### Source data
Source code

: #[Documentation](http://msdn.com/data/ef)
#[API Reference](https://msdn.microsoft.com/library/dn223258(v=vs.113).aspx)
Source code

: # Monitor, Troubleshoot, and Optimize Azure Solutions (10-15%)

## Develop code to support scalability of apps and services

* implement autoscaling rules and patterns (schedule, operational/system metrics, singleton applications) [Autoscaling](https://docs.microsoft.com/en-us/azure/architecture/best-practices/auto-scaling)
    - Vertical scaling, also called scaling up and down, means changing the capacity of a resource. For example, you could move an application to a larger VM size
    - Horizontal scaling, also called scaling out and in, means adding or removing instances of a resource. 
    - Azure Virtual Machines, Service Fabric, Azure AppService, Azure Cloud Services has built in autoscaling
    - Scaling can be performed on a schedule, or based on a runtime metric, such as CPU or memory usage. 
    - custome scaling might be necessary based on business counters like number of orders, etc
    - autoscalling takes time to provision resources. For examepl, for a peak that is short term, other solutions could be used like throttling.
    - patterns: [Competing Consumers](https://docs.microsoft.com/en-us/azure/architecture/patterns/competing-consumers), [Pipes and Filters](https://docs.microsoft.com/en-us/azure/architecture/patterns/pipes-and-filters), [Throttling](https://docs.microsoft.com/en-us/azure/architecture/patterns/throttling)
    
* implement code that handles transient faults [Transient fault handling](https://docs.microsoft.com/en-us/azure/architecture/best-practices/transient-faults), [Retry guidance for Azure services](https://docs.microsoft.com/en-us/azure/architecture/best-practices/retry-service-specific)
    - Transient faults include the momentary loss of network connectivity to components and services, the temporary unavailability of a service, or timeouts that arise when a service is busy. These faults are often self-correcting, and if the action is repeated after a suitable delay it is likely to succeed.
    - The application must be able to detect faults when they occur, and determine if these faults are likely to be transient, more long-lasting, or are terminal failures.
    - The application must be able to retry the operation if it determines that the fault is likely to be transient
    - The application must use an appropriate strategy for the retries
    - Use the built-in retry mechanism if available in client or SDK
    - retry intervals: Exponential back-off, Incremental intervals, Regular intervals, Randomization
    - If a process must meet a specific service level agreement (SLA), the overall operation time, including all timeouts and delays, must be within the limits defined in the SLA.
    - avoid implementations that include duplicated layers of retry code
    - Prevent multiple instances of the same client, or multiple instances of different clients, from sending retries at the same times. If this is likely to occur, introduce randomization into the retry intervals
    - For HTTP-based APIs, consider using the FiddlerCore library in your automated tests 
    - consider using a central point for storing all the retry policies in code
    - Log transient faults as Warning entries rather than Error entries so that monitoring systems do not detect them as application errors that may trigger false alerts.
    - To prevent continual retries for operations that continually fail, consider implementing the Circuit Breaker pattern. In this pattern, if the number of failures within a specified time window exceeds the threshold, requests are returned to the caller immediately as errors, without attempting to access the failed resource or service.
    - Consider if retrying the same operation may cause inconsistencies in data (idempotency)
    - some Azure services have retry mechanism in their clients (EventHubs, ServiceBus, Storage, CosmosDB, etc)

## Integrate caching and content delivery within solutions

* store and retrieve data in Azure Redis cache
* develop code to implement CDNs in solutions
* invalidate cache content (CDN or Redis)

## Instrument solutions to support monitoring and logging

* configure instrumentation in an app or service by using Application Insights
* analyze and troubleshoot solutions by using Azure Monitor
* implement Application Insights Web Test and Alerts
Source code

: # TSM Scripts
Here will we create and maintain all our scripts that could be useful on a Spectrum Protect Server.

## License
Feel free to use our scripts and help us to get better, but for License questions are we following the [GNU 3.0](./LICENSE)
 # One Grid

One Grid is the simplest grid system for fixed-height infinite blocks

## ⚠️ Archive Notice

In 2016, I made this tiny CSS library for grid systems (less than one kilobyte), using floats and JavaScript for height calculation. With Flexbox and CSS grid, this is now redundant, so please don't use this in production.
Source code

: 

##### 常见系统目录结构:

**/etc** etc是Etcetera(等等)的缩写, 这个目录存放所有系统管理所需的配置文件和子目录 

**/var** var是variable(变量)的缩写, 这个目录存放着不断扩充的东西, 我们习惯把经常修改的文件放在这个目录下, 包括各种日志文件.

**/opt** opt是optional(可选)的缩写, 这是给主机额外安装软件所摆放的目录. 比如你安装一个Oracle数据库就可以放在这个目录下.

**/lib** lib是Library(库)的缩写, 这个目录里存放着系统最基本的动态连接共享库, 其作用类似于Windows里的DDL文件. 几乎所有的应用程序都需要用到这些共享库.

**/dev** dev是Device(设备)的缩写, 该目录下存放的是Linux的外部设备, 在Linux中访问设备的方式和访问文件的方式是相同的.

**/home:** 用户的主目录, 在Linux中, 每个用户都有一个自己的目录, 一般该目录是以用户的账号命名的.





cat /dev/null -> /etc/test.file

### Exercise requirements
Scan the data above and copy each line containing the word "microsoft".

### Task output
#[API Reference](https://msdn.microsoft.com/library/dn223258(v=vs.113).aspx)
* implement autoscaling rules and patterns (schedule, operational/system metrics, singleton applications) [Autoscaling](https://docs.microsoft.com/en-us/azure/architecture/best-practices/auto-scaling)
    - patterns: [Competing Consumers](https://docs.microsoft.com/en-us/azure/architecture/patterns/competing-consumers), [Pipes and Filters](https://docs.microsoft.com/en-us/azure/architecture/patterns/pipes-and-filters), [Throttling](https://docs.microsoft.com/en-us/azure/architecture/patterns/throttling)
* implement code that handles transient faults [Transient fault handling](https://docs.microsoft.com/en-us/azure/architecture/best-practices/transient-faults), [Retry guidance for Azure services](https://docs.microsoft.com/en-us/azure/architecture/best-practices/retry-service-specific)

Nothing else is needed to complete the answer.